» Listed records:
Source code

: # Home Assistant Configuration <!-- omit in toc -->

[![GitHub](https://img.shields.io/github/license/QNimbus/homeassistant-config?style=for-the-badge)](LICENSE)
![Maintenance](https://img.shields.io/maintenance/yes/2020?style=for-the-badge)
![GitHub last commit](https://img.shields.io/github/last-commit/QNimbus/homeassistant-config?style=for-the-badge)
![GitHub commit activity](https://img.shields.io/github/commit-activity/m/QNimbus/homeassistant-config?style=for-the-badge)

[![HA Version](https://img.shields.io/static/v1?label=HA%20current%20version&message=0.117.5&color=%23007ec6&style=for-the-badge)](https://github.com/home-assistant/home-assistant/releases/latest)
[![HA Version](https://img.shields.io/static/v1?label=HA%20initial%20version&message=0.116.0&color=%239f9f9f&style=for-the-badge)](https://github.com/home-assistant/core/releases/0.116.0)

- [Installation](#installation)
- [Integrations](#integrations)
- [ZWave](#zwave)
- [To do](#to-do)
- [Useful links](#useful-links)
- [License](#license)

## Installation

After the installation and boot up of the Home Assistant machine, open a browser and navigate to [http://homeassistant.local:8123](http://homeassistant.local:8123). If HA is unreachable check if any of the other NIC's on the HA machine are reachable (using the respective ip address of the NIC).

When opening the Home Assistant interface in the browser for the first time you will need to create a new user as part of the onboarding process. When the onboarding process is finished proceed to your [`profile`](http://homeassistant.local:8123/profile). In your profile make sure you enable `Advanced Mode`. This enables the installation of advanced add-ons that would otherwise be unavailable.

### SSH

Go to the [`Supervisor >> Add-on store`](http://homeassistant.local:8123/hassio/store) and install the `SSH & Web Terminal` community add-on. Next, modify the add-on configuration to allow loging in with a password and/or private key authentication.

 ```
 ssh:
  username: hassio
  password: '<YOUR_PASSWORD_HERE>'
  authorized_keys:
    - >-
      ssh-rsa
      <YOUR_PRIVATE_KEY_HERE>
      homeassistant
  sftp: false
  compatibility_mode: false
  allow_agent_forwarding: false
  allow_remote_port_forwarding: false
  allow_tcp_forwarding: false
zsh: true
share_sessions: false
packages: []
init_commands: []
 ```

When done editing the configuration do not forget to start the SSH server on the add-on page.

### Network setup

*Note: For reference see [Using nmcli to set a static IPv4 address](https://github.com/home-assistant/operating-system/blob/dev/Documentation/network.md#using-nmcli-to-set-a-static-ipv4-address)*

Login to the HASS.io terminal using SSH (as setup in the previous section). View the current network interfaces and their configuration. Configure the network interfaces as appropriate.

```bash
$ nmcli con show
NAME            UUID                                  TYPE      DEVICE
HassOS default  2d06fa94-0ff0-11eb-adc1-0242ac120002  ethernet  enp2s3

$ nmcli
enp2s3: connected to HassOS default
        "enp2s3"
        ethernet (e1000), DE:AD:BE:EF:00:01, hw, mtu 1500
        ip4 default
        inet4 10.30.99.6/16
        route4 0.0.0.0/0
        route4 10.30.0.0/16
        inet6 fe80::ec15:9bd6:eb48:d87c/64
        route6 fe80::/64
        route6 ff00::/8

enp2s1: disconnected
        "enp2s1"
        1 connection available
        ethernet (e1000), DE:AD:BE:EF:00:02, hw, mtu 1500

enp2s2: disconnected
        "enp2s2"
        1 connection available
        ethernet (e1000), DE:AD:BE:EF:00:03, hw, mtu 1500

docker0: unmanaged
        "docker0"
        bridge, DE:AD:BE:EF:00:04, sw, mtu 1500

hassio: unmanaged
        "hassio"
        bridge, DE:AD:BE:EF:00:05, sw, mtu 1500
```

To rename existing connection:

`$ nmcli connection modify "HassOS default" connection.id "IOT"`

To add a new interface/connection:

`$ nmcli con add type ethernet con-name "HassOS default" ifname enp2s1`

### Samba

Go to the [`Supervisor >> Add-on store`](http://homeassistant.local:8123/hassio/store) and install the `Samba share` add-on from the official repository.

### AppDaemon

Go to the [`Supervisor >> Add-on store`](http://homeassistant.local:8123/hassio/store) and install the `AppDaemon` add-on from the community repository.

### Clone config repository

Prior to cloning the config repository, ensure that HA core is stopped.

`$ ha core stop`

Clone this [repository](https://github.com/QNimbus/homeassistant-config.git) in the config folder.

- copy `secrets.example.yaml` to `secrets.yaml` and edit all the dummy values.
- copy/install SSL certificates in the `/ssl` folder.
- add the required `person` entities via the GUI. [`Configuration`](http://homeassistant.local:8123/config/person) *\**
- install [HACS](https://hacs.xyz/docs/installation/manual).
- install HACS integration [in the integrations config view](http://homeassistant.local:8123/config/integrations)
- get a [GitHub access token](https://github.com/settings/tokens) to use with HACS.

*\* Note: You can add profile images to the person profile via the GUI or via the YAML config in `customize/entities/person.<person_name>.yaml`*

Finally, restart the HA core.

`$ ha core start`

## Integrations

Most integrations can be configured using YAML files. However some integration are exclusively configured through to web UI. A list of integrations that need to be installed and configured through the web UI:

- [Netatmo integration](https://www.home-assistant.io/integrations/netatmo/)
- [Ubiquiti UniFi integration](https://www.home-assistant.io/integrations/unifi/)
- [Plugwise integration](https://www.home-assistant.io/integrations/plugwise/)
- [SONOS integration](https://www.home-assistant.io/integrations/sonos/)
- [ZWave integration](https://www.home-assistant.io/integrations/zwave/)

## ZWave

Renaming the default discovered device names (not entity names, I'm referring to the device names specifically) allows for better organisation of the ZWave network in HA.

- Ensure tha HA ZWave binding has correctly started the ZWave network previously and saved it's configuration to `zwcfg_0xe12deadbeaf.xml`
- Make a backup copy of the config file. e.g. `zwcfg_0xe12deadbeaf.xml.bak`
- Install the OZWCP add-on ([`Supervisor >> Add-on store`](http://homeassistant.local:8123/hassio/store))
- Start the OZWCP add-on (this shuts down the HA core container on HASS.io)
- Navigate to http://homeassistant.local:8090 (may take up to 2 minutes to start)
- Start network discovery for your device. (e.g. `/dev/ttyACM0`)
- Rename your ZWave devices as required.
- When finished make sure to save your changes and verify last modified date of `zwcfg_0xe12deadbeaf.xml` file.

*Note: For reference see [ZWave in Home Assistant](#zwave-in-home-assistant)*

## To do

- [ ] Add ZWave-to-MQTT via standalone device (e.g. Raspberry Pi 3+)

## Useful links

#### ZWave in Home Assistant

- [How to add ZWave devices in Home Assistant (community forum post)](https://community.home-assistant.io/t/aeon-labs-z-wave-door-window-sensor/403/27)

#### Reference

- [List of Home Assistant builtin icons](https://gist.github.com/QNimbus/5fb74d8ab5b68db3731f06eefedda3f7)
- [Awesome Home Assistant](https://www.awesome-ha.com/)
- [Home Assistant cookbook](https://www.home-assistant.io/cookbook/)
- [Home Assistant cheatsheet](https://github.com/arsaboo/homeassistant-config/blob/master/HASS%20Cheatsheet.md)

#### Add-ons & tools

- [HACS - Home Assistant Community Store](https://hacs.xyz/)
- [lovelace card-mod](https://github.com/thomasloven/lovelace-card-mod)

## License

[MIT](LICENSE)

==

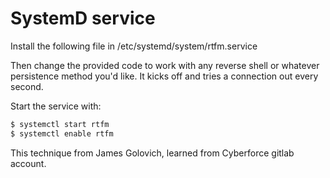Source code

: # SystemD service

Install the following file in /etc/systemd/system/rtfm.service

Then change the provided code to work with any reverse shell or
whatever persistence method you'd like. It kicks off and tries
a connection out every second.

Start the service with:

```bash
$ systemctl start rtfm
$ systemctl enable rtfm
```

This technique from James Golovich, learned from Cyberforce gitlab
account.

» Exercise: Within the records above, count the lines that contain "unmanaged" and give only that number.

» The answer: 2